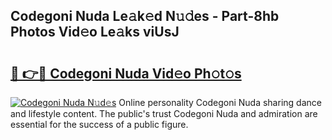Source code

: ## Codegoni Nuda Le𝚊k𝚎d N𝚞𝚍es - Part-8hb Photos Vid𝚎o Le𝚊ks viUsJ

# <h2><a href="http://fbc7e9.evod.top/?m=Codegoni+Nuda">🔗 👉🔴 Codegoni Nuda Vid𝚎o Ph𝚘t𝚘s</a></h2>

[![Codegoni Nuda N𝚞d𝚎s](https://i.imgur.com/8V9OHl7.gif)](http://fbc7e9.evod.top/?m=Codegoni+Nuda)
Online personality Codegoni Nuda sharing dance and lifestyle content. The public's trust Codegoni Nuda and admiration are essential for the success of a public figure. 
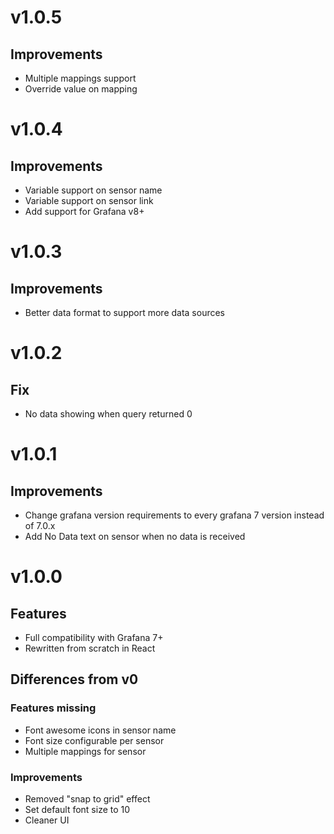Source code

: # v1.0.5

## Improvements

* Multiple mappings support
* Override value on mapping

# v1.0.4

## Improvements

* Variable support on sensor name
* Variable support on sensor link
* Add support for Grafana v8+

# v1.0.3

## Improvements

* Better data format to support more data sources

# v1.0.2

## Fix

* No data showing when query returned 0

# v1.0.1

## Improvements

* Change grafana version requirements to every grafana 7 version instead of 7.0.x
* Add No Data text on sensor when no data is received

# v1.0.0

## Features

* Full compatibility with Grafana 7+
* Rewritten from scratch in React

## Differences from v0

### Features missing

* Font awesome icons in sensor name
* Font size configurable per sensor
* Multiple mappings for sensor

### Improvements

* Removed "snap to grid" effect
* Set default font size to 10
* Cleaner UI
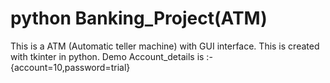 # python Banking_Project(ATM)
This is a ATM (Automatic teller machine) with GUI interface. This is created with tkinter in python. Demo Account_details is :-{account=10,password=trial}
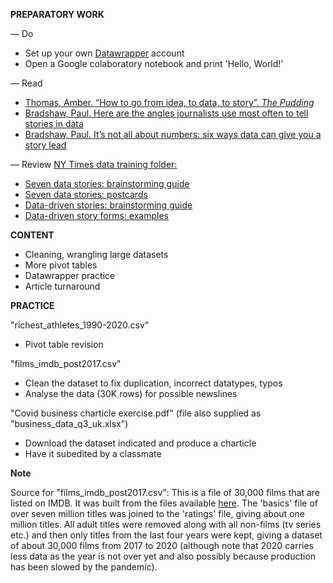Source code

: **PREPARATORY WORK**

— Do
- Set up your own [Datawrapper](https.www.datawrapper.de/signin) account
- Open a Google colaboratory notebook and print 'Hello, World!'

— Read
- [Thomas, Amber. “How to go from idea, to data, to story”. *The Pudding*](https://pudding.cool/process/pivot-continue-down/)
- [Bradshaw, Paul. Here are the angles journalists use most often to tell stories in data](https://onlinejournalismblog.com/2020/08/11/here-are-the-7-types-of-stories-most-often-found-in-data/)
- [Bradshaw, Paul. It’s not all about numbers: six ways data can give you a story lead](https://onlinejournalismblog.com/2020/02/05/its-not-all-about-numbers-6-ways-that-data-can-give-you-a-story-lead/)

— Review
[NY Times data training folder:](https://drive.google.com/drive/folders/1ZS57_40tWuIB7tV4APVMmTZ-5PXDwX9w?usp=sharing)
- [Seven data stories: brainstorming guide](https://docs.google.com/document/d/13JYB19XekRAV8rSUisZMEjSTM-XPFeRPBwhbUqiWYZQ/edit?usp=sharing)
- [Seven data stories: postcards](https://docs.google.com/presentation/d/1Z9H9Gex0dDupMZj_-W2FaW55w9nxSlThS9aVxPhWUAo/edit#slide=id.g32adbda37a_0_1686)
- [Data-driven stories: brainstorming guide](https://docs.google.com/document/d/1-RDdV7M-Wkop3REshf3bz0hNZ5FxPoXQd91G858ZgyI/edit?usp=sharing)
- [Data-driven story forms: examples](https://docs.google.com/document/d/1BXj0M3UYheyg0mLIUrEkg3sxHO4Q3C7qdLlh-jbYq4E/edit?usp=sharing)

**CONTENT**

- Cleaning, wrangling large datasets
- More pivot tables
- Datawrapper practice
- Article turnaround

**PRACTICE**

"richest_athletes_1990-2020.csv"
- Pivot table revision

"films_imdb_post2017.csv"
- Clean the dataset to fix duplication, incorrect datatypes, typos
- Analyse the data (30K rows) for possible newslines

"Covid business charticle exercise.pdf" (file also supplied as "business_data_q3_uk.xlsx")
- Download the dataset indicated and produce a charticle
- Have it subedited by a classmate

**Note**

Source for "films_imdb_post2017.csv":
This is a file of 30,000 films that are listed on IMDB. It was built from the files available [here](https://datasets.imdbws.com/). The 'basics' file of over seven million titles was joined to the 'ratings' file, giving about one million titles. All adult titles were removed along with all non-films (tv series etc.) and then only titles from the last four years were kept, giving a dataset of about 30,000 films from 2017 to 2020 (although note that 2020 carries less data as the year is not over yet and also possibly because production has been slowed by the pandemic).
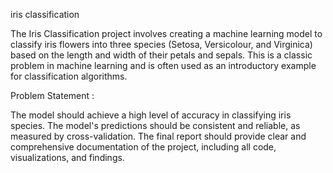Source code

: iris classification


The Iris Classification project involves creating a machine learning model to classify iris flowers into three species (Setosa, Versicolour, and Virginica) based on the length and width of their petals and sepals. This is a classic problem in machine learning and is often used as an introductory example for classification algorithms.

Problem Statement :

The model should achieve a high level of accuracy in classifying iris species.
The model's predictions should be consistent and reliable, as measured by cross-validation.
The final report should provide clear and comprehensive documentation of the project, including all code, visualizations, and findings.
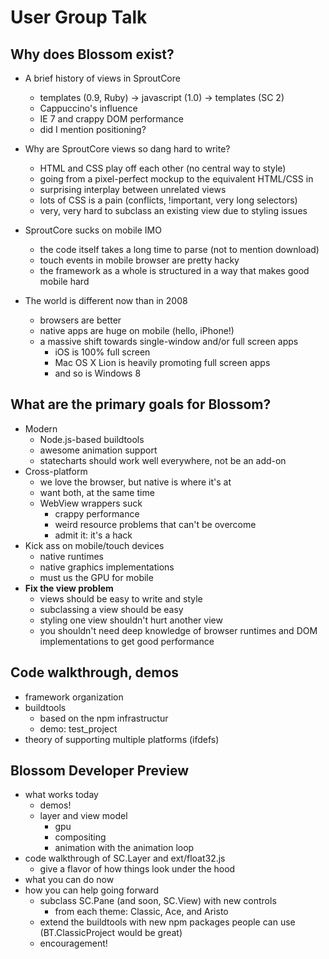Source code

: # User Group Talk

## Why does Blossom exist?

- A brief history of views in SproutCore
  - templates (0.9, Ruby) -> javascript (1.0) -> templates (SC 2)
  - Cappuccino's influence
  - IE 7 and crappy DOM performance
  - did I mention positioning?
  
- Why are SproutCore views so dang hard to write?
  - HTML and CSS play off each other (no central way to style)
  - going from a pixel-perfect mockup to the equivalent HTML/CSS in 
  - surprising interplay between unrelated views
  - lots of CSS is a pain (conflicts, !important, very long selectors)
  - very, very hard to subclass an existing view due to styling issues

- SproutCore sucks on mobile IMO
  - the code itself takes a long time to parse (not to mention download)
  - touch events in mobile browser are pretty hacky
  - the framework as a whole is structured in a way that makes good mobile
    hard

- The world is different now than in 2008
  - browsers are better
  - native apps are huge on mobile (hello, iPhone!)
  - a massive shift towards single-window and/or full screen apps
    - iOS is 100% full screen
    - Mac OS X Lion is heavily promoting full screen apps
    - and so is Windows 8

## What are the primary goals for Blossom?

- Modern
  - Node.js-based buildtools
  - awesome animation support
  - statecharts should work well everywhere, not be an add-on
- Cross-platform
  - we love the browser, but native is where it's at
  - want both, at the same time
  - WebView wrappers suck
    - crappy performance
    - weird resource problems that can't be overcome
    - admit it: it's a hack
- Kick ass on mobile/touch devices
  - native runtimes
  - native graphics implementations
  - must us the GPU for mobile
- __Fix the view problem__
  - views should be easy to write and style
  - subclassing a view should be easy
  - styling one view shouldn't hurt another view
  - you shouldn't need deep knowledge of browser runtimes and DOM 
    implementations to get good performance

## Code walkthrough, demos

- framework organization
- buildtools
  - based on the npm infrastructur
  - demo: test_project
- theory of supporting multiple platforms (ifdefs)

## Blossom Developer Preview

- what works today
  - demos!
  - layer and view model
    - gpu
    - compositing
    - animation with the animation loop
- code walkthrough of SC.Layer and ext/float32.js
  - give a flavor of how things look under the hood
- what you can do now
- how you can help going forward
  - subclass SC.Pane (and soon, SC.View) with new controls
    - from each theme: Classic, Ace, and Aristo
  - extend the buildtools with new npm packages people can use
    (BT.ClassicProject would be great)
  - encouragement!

───

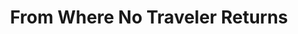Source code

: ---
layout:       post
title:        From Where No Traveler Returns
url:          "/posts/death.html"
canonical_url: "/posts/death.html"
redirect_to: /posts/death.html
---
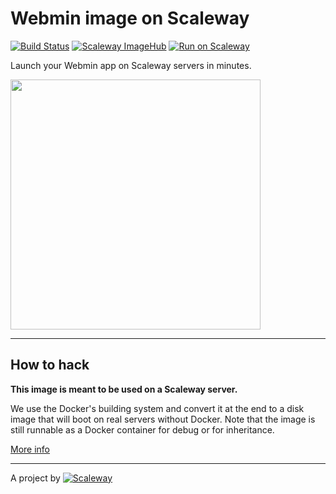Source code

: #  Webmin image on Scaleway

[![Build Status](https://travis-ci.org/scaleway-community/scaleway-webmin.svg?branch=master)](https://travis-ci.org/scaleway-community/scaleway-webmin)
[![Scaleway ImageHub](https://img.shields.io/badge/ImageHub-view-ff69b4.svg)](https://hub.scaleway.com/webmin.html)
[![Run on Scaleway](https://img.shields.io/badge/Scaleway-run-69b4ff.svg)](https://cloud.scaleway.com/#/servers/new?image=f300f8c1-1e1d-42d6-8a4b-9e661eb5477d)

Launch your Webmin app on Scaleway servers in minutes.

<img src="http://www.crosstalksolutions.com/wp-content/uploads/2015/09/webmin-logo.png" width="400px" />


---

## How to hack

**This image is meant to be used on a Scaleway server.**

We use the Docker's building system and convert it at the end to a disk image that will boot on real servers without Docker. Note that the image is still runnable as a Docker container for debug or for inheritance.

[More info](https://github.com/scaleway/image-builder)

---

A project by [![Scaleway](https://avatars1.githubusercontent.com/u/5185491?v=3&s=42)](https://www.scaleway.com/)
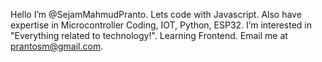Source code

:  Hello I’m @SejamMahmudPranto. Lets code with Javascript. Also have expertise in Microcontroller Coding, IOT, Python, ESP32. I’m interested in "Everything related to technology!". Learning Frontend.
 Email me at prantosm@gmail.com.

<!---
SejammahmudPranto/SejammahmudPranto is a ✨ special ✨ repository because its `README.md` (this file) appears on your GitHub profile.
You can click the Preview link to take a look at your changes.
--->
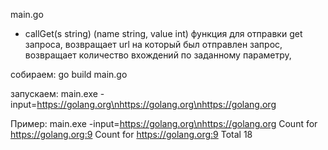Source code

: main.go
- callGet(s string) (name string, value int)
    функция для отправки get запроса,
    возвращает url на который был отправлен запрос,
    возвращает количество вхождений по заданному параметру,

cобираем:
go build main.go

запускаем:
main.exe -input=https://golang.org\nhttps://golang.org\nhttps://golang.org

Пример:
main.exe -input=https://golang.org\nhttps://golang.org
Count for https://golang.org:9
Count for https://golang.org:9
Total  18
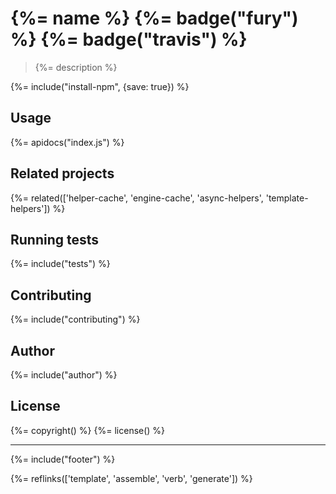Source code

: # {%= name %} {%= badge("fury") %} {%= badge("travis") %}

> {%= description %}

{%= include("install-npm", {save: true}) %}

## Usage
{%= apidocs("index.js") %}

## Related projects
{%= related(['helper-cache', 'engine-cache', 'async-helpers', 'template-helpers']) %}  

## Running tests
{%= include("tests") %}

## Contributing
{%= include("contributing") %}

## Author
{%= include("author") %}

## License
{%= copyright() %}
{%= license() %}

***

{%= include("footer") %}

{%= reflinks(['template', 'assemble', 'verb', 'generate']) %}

───

Look over the entries above. Copy every line that contains the word "возвращает".

    возвращает url на который был отправлен запрос,
    возвращает количество вхождений по заданному параметру,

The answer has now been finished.